▶ **EXTRACTED INFORMATION**
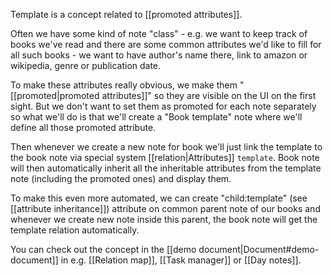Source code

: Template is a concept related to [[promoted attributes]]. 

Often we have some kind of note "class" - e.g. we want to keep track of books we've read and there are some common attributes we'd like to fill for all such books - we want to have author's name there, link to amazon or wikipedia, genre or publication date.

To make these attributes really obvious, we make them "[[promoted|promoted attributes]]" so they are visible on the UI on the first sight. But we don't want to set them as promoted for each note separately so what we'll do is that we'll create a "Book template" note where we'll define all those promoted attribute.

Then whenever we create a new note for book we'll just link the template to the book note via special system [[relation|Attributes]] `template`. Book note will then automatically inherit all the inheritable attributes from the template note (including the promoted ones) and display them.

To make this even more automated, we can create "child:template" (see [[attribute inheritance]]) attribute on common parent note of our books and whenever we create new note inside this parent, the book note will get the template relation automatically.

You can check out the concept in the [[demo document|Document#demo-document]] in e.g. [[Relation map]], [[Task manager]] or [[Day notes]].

---

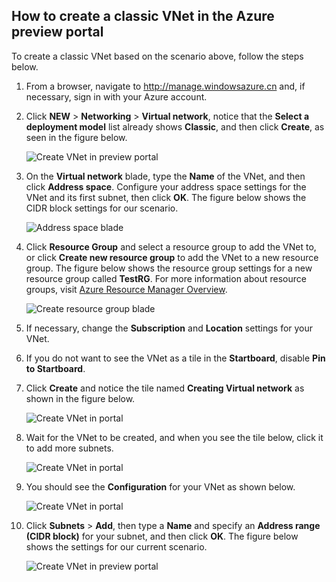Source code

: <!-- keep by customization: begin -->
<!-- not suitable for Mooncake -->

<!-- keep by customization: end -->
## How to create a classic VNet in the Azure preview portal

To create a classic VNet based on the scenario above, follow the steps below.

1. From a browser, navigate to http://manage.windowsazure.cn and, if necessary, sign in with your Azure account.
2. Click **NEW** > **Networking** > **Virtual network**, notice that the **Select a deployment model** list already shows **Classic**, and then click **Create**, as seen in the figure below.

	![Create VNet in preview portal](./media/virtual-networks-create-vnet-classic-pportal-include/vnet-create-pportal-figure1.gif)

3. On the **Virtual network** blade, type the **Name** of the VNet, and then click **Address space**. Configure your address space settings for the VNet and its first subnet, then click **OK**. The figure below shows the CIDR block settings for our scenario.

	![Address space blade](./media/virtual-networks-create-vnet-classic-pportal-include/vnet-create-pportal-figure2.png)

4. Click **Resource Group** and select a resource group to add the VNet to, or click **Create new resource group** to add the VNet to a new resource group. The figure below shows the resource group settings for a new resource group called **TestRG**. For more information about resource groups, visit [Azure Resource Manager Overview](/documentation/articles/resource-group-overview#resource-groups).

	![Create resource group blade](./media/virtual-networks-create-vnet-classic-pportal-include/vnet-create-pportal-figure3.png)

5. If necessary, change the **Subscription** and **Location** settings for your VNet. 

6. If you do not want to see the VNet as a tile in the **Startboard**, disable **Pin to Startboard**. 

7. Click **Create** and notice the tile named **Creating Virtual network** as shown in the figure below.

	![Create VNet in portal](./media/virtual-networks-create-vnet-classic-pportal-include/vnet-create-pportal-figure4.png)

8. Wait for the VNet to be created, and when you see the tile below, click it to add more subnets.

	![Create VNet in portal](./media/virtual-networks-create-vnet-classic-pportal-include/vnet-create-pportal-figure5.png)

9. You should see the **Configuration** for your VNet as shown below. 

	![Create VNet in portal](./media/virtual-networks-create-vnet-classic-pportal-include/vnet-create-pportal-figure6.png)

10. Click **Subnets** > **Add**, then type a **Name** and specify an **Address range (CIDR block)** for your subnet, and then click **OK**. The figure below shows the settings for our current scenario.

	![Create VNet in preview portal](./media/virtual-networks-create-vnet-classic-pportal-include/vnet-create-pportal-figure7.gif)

▶ **PROBLEM TO WORK ON**
Read through the records above and copy the lines that contain "attributes".

▶ **WRITTEN RESPONSE**
: Template is a concept related to [[promoted attributes]]. 
Often we have some kind of note "class" - e.g. we want to keep track of books we've read and there are some common attributes we'd like to fill for all such books - we want to have author's name there, link to amazon or wikipedia, genre or publication date.
To make these attributes really obvious, we make them "[[promoted|promoted attributes]]" so they are visible on the UI on the first sight. But we don't want to set them as promoted for each note separately so what we'll do is that we'll create a "Book template" note where we'll define all those promoted attribute.
Then whenever we create a new note for book we'll just link the template to the book note via special system [[relation|Attributes]] `template`. Book note will then automatically inherit all the inheritable attributes from the template note (including the promoted ones) and display them.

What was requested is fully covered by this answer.